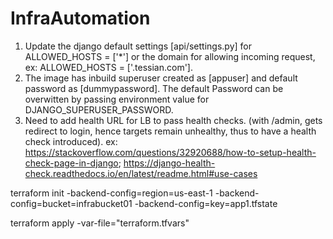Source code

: # InfraAutomation


1. Update the django default settings [api/settings.py] for ALLOWED_HOSTS = ['*'] or the domain for allowing incoming request, ex: ALLOWED_HOSTS = ['.tessian.com'].
2. The image has inbuild superuser created as [appuser] and default password as [dummypassword]. The default Password can be overwitten by passing environment value for DJANGO_SUPERUSER_PASSWORD.
3. Need to add health URL for LB to pass health checks. (with /admin, gets redirect to login, hence targets remain unhealthy, thus to have a health check introduced).
ex: https://stackoverflow.com/questions/32920688/how-to-setup-health-check-page-in-django; https://django-health-check.readthedocs.io/en/latest/readme.html#use-cases 

terraform init -backend-config=region=us-east-1 -backend-config=bucket=infrabucket01 -backend-config=key=app1.tfstate

terraform apply -var-file="terraform.tfvars"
★ ★ ★ ★ ★ ★ ★
Retyping should start at the first line of the data above and stop after the line with "1. Update the", and no picture should be included.

== WRITTEN RESPONSE ==
Source code

: # InfraAutomation


1. Update the django default settings [api/settings.py] for ALLOWED_HOSTS = ['*'] or the domain for allowing incoming request, ex: ALLOWED_HOSTS = ['.tessian.com'].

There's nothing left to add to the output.